WHAT IS EXPECTED
Look through the entries below. Report each line that has the word "portal" in it.

THE INPUT

++++++++++++++++++++

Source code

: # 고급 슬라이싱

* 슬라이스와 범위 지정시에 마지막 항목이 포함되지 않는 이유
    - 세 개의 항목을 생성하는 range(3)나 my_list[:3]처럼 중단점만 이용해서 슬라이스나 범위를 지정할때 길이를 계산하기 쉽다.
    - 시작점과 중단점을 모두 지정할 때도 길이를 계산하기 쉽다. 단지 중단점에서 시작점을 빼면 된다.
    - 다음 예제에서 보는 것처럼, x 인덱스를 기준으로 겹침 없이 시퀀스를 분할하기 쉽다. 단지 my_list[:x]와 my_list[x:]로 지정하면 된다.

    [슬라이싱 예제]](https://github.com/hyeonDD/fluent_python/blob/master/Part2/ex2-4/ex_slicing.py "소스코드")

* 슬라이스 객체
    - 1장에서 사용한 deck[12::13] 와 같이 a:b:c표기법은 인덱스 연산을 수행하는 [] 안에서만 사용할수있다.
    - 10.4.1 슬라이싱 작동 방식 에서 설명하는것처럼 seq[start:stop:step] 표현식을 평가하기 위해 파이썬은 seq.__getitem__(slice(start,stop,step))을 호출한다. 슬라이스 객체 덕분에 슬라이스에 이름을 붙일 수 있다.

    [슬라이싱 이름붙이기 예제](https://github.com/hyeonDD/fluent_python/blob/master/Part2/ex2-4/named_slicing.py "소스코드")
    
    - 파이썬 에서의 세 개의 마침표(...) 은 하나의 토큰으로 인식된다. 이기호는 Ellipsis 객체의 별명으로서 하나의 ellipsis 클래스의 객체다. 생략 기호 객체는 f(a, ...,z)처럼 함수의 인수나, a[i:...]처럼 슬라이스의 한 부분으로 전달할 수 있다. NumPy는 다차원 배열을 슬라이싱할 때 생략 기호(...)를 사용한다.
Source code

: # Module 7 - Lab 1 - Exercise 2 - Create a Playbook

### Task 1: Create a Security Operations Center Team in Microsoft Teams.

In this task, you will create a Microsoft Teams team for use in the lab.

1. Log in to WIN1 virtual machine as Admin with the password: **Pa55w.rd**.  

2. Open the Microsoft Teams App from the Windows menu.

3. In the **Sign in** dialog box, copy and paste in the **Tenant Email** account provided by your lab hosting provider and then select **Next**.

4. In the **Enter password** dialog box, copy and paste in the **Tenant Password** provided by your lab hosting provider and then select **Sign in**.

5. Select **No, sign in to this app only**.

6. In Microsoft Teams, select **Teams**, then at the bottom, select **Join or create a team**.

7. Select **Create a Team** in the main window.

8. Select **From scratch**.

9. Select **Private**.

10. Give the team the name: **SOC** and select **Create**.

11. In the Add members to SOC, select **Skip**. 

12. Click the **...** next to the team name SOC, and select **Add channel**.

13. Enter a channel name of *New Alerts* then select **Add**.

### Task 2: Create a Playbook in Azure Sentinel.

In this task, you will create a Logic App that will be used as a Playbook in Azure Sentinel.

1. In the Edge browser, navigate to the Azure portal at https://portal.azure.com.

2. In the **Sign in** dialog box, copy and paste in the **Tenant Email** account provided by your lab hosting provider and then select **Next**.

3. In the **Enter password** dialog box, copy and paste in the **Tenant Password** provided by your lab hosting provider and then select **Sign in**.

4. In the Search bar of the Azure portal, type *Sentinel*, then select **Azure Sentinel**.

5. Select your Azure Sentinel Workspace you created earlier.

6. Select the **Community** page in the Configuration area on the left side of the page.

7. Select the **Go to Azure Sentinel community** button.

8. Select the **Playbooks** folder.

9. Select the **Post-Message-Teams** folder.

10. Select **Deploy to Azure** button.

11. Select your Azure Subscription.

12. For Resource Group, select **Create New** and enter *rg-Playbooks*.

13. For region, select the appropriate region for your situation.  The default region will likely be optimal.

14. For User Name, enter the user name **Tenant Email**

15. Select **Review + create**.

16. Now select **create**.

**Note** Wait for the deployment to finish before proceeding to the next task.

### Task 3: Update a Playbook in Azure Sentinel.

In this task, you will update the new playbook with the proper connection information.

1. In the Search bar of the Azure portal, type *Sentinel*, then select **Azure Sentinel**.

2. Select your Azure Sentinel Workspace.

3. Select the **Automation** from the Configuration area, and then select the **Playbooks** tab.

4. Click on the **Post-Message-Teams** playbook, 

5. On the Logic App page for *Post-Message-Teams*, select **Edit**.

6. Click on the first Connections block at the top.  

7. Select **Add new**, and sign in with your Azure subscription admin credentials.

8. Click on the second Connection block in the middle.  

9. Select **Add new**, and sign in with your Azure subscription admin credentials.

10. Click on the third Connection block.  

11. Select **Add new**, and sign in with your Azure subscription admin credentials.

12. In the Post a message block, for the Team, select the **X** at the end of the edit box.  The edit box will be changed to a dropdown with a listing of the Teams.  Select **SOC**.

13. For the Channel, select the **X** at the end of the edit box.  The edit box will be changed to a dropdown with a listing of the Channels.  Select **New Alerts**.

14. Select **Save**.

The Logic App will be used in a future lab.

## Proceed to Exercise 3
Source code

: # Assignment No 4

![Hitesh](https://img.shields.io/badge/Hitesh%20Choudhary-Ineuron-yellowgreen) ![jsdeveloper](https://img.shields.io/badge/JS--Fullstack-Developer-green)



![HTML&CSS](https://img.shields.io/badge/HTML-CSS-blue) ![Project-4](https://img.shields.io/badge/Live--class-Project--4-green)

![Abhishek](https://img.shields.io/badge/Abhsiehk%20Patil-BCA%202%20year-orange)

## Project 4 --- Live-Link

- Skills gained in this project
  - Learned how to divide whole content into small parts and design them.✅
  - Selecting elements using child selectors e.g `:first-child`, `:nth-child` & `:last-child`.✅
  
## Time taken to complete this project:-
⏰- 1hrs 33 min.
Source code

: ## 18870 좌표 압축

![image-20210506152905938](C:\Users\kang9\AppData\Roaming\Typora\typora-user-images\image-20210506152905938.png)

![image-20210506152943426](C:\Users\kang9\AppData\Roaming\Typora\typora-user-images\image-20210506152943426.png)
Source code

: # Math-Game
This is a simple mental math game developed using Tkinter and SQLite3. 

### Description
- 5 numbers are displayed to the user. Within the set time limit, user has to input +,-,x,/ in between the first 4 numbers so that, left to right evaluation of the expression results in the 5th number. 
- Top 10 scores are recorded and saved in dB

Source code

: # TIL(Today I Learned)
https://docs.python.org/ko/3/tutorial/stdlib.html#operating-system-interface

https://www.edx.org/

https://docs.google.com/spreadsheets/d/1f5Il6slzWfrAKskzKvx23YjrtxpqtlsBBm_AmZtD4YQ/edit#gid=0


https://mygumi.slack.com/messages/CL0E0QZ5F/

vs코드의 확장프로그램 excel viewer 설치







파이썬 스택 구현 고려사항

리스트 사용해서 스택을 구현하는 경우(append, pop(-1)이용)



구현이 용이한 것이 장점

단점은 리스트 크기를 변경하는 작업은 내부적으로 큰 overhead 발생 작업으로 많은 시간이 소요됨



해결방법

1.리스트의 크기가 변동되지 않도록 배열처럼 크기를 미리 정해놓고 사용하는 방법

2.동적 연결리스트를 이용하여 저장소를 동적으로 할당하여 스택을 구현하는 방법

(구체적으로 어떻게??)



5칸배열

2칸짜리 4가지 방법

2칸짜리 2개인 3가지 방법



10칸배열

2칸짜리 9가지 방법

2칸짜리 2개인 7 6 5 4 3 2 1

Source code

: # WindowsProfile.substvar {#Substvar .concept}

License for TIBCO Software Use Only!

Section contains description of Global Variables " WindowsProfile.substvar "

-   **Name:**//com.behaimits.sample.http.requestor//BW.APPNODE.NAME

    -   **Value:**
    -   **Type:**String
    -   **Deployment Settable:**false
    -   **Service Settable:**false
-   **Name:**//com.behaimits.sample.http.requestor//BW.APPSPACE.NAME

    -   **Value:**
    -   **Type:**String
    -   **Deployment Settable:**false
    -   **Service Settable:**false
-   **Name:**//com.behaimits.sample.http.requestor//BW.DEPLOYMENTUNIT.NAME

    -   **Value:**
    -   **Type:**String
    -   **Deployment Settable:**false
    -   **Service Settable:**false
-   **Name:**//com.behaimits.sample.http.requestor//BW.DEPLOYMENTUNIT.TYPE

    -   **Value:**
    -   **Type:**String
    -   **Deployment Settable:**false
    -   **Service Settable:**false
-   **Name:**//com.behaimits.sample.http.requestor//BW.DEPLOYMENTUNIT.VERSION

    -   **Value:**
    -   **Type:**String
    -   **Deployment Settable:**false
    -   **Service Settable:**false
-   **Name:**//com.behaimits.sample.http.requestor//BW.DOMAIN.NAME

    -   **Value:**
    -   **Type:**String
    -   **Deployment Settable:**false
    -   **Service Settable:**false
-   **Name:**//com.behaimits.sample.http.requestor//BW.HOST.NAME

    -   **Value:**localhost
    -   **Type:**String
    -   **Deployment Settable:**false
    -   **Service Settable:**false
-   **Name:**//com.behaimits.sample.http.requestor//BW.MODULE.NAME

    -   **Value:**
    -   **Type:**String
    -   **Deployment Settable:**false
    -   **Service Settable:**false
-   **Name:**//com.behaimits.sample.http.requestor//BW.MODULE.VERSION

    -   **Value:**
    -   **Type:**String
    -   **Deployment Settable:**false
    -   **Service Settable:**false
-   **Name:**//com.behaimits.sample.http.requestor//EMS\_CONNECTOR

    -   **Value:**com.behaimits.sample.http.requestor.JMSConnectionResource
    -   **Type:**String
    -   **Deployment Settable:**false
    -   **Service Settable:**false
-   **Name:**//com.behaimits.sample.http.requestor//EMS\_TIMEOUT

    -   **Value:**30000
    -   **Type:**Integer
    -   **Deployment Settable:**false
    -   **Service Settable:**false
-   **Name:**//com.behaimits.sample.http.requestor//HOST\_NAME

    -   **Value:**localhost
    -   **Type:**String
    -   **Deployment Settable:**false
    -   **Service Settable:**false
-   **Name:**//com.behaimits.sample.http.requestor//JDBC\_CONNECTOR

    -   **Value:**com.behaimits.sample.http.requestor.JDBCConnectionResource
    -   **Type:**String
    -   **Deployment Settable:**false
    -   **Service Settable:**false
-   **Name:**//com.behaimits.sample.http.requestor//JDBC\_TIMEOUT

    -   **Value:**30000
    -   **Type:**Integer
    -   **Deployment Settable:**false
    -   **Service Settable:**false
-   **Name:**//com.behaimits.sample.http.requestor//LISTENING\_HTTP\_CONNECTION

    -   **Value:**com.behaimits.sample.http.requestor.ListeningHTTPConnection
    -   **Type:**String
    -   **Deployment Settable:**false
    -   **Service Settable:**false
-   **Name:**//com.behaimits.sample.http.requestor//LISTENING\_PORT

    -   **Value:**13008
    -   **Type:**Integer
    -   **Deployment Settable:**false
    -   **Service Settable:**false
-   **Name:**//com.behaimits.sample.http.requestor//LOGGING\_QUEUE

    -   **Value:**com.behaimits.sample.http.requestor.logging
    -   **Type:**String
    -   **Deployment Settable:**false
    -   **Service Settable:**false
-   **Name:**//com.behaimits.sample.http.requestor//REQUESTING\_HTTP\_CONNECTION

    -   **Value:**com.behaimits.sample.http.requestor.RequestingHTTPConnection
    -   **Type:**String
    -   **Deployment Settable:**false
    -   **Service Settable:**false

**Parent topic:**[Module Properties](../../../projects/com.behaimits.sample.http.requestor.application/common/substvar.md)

++++++++++++++++++++

RESULT BELOW
1. In the Edge browser, navigate to the Azure portal at https://portal.azure.com.
4. In the Search bar of the Azure portal, type *Sentinel*, then select **Azure Sentinel**.
1. In the Search bar of the Azure portal, type *Sentinel*, then select **Azure Sentinel**.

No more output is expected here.